Exatamente, enquanto que O Quociente de Felicidade se foca nos altos e baixos dos irmãos e, mais diretametente, no percurso de uma criança não-verbal. Acho que sou obcecada por dinâmica de irmãos porque sou filha única e cresci a querer muito ter irmãos e, agora que tenho três filhos, sou fascinada pela maneira como eles interagem, todas as facetas da sua relação. Fico tão grata por gostares da voz da Mia, porque humor é importante para mim – adoro escrever com humor, é um elemento grande dos meus contos e ensaios – mas não foi algo muito prevalente em Miracle Creek.
Acho que o elemento da comunicação para o Eugene é uma história tão importante de partilhar. As dificuldades e frustrações da criança e da família, não ser capaz de exprimir as suas ideias, ter o rótulo de ‘baixas capacidades’ porque não conseguem ou não querem apontar para imagens da comida ou brinquedo que querem. Estas crianças são traumatizadas.
Isso, para mim, é o fulcro da história.

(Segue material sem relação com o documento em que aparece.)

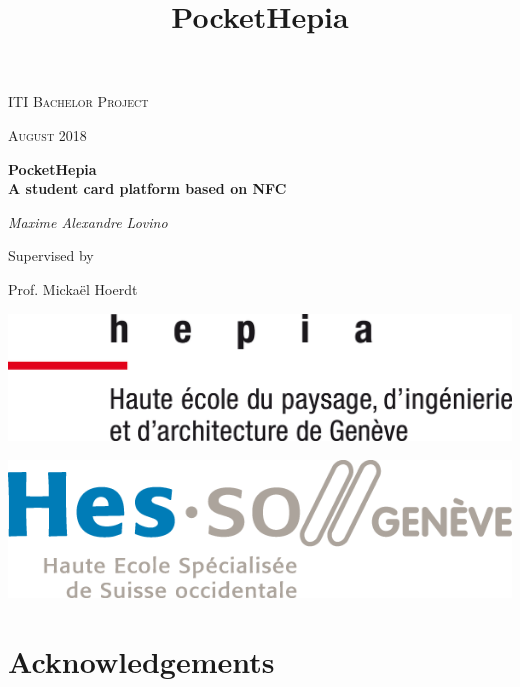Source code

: \documentclass[11pt,a4paper]{report}
\title{PocketHepia}
\begin{document}
\begin{titlepage}
	\centering
	{\scshape \LARGE ITI Bachelor Project \par}
	\vspace{1cm}
	{\scshape\Large August 2018\par}
	\vspace{1.5cm}
	{\huge\bfseries PocketHepia\\A student card platform based on NFC \par}
	\vspace{2cm}
	{\Large\itshape Maxime Alexandre Lovino\par}
	\vfill
	Supervised by\par
	Prof. Mickaël Hoerdt
	\vfill
		\begin{minipage}{.5\textwidth}
		\centering
		\includegraphics[width=.7\linewidth]{assets/logo_hepia.png}
	\end{minipage}%
	\begin{minipage}{.5\textwidth}
		\centering
		\includegraphics[width=.7\linewidth]{assets/logo_hes.png}
	\end{minipage}
\end{titlepage}
\shipout\null
{}
\tableofcontents
\newpage
\listoffigures
\newpage
\renewcommand\listoflistingscaption{Source code listings}
\listoflistings
\newpage
\listoftables
\newpage
\chapter*{Acknowledgements}
\glsaddall
\printglossary[title=Terms and Definitions]
\newpage
\shipout\null
{}
\end{document}
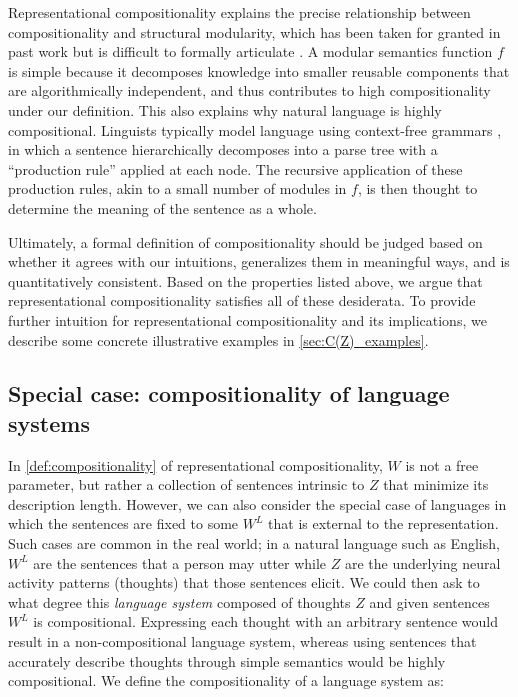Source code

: \documentclass{article} %
\newcommand{\comp}{representational compositionality}
\newcommand{\Comp}{Representational compositionality}
\begin{document}
\Comp{} explains the precise relationship between compositionality and structural modularity, which has been taken for granted in past work but is difficult to formally articulate \citep{lepori2023break,goyal2022inductive,mittal2022modular}. A modular semantics function $f$ is simple because it decomposes knowledge into smaller reusable components that are algorithmically independent, and thus contributes to high compositionality under our definition. This also explains why natural language is highly compositional. Linguists typically model language using context-free grammars \citep{chomsky1956three}, in which a sentence hierarchically decomposes into a parse tree with a ``production rule'' applied at each node. The recursive application of these production rules, akin to a small number of modules in $f$, is then thought to determine the meaning of the sentence as a whole.

Ultimately, a formal definition of compositionality should be judged based on whether it agrees with our intuitions, generalizes them in meaningful ways, and is quantitatively consistent. Based on the properties listed above, we argue that \comp{} satisfies all of these desiderata. To provide further intuition for \comp{} and its implications, we describe some concrete illustrative examples in \cref{sec:C(Z)_examples}.


\subsection{Special case: compositionality of language systems}
\label{sec:language_system}

In \cref{def:compositionality} of \comp{}, $W$ is not a free parameter, but rather a collection of sentences intrinsic to $Z$ that minimize its description length. However, we can also consider the special case of languages in which the sentences are fixed to some $W^L$ that is external to the representation. Such cases are common in the real world; in a natural language such as English, $W^L$ are the sentences that a person may utter while $Z$ are the underlying neural activity patterns (thoughts) that those sentences elicit. We could then ask to what degree this \textit{language system} composed of thoughts $Z$ and given sentences $W^L$ is compositional. Expressing each thought with an arbitrary sentence would result in a non-compositional language system, whereas using sentences that accurately describe thoughts through simple semantics would be highly compositional. We define the compositionality of a language system as:
\end{document}

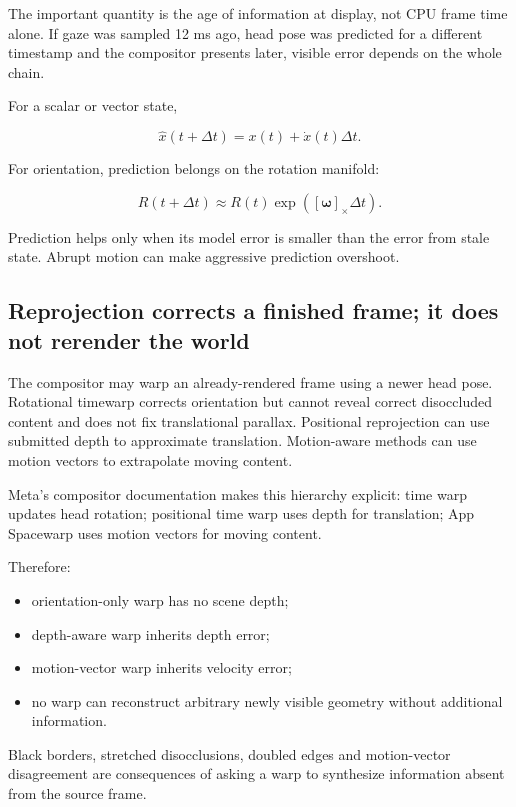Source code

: The important quantity is the age of information at display, not CPU frame time alone. If gaze was sampled 12 ms ago, head pose was predicted for a different timestamp and the compositor presents later, visible error depends on the whole chain.

For a scalar or vector state,

\[
\hat{x}(t+\Delta t)=x(t)+\dot{x}(t)\Delta t.
\]

For orientation, prediction belongs on the rotation manifold:

\[
R(t+\Delta t)\approx R(t)\exp([\boldsymbol\omega]_\times\Delta t).
\]

Prediction helps only when its model error is smaller than the error from stale state. Abrupt motion can make aggressive prediction overshoot.

\subsection{Reprojection corrects a finished frame; it does not rerender the world}\label{04-visual-computing-ii-ch035-reprojection-corrects-a-finished-frame-it-does-not-rerender-the-world}

The compositor may warp an already-rendered frame using a newer head pose. Rotational timewarp corrects orientation but cannot reveal correct disoccluded content and does not fix translational parallax. Positional reprojection can use submitted depth to approximate translation. Motion-aware methods can use motion vectors to extrapolate moving content.

Meta's compositor documentation makes this hierarchy explicit: time warp updates head rotation; positional time warp uses depth for translation; App Spacewarp uses motion vectors for moving content.

Therefore:

\begin{itemize}
\tightlist
\item
  orientation-only warp has no scene depth;
\item
  depth-aware warp inherits depth error;
\item
  motion-vector warp inherits velocity error;
\item
  no warp can reconstruct arbitrary newly visible geometry without additional information.
\end{itemize}

Black borders, stretched disocclusions, doubled edges and motion-vector disagreement are consequences of asking a warp to synthesize information absent from the source frame.

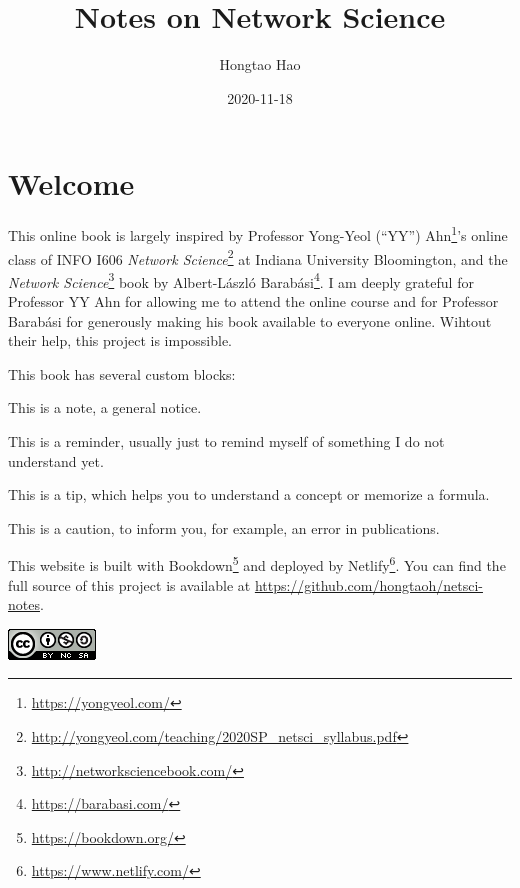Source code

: \documentclass[
]{krantz}
\title{Notes on Network Science}
\author{Hongtao Hao}
\date{2020-11-18}
\makeatletter
\renewcommand{\href}[2]{#2\footnote{\url{#1}}}
\newenvironment{kframe}{%
\medskip{}
\setlength{\fboxsep}{.8em}
 \def\at@end@of@kframe{}%
 \ifinner\ifhmode%
  \def\at@end@of@kframe{\end{minipage}}%
  \begin{minipage}{\columnwidth}%
 \fi\fi%
 \def\FrameCommand##1{\hskip\@totalleftmargin \hskip-\fboxsep
 \colorbox{shadecolor}{##1}\hskip-\fboxsep
     \hskip-\linewidth \hskip-\@totalleftmargin \hskip\columnwidth}%
 \MakeFramed {\advance\hsize-\width
   \@totalleftmargin\z@ \linewidth\hsize
   \@setminipage}}%
 {\par\unskip\endMakeFramed%
 \at@end@of@kframe}
\newenvironment{rmdblock}[1]
  {
  \begin{itemize}
  \renewcommand{\labelitemi}{
    \raisebox{-.7\height}[0pt][0pt]{
      {\setkeys{Gin}{width=3em,keepaspectratio}\texttt{[image: images/\#1]}}
    }
  }
  \setlength{\fboxsep}{1em}
  \begin{kframe}
  \item
  }
  {
  \end{kframe}
  \end{itemize}
  }
\newenvironment{rmdnote}
  {\begin{rmdblock}{note}}
  {\end{rmdblock}}
\newenvironment{rmdcaution}
  {\begin{rmdblock}{caution}}
  {\end{rmdblock}}
\newenvironment{rmdtip}
  {\begin{rmdblock}{tip}}
  {\end{rmdblock}}
\newenvironment{rmdreminder}
  {\begin{rmdblock}{reminder}}
  {\end{rmdblock}}
\makeatother
\begin{document}
\maketitle

{
\hypersetup{linkcolor=}
\setcounter{tocdepth}{2}
\tableofcontents
}
\listoftables
\listoffigures
\hypertarget{welcome}{%
\chapter*{Welcome}\label{welcome}}


This online book is largely inspired by Professor \href{https://yongyeol.com/}{Yong-Yeol (``YY'') Ahn}'s online class of \href{http://yongyeol.com/teaching/2020SP_netsci_syllabus.pdf}{INFO I606 \emph{Network Science}} at Indiana University Bloomington, and the \href{http://networksciencebook.com/}{\emph{Network Science}} book by \href{https://barabasi.com/}{Albert-László Barabási}. I am deeply grateful for Professor YY Ahn for allowing me to attend the online course and for Professor Barabási for generously making his book available to everyone online. Wihtout their help, this project is impossible.

This book has several custom blocks:

\begin{rmdnote}
This is a note, a general notice.
\end{rmdnote}

\begin{rmdreminder}
This is a reminder, usually just to remind myself of something I do not understand yet.
\end{rmdreminder}

\begin{rmdtip}
This is a tip, which helps you to understand a concept or memorize a formula.
\end{rmdtip}

\begin{rmdcaution}
This is a caution, to inform you, for example, an error in publications.
\end{rmdcaution}

This website is built with \href{https://bookdown.org/}{Bookdown} and deployed by \href{https://www.netlify.com/}{Netlify}. You can find the full source of this project is available at \url{https://github.com/hongtaoh/netsci-notes}.

\includegraphics{images/license.png}
\end{document}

Se há uma coisa que espero que as pessoas retirem do Quociente de Felicidade é que questionem a presunção que a maior parte das pessoas tem de que fluência oral equivale a inteligência. É um problema muito importante para mim, não só porque tenho um filho que teve problemas de fluência e atrasos no discurso, enquanto uma criança com apraxia, dispraxia e surdez unilateral, mas também porque, quando vim para a América, aos 11 anos, fui vítima de bullying e sentia-me ignorante por não falar inglês. Eu sei que isto é apenas 1/1000 da dor de não conseguir comunicar em língua nenhuma, que as pessoas não-verbais sentem antes de aprenderem a comunicar, mas foi muito debilitador para mim e algo que ficou comigo até muito depois de me tornar fluente em inglês.
Repito, achei a história tão cativante. Tão poderosa. Agarraste-me desde o início e disseste coisas que tinham mesmo de ser ditas. E eu adorei.
A pesquisa mais importante que fiz para este livro, sem qualquer dúvida, veio das histórias reais de pessoas como tu e não podia estar mais agradecida.